:: Source data ::
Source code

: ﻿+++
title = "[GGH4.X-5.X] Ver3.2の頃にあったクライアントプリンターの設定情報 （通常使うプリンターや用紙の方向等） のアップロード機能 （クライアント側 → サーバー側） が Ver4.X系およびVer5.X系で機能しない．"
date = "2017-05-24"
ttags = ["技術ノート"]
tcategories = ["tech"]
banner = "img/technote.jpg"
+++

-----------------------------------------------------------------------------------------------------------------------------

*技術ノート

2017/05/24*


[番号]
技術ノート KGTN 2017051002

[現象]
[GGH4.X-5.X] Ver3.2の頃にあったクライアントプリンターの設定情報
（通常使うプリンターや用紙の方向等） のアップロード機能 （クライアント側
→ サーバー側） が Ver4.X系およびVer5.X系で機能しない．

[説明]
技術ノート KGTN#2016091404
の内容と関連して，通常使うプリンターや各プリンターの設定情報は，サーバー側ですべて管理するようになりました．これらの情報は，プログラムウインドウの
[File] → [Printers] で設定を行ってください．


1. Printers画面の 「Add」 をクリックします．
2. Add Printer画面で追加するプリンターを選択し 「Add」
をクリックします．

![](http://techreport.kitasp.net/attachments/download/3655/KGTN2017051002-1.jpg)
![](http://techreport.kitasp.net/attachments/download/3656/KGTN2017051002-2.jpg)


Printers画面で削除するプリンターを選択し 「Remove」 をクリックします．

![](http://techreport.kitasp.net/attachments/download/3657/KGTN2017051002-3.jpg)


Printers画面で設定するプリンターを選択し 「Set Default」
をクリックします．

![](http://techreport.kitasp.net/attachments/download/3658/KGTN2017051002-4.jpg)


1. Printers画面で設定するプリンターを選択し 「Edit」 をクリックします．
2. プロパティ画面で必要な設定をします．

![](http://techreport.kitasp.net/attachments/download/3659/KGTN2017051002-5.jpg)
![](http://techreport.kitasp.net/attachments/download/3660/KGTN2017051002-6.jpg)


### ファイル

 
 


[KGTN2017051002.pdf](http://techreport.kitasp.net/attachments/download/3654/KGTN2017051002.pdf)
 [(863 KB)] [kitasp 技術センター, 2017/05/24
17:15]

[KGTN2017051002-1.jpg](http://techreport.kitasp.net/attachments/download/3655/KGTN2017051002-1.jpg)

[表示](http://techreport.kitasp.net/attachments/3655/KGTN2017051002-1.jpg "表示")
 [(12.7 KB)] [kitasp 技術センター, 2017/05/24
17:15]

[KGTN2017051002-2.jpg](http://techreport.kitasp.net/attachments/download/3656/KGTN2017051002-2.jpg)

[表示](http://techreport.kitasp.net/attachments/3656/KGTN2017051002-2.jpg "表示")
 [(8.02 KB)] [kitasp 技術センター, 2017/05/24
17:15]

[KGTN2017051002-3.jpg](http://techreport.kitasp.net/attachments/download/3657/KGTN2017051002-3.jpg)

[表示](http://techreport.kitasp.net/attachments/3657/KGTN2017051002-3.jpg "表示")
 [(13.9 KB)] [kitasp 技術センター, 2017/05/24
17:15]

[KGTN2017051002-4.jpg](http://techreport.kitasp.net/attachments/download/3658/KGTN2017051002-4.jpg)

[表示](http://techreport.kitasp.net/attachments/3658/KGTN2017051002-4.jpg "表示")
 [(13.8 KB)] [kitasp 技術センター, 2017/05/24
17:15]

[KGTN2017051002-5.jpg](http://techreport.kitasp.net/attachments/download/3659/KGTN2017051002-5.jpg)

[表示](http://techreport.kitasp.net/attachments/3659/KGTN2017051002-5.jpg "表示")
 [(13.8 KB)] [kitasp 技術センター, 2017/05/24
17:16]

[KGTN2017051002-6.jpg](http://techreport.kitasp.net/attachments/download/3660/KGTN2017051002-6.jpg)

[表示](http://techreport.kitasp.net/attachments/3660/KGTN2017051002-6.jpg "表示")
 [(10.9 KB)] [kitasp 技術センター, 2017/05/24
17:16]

:: Exercise ::
Which lines hold the string "通常使うプリンターや用紙の方向等"? Copy all of them from the data above.

:: Answer for this exercise ::
title = "[GGH4.X-5.X] Ver3.2の頃にあったクライアントプリンターの設定情報 （通常使うプリンターや用紙の方向等） のアップロード機能 （クライアント側 → サーバー側） が Ver4.X系およびVer5.X系で機能しない．"
（通常使うプリンターや用紙の方向等） のアップロード機能 （クライアント側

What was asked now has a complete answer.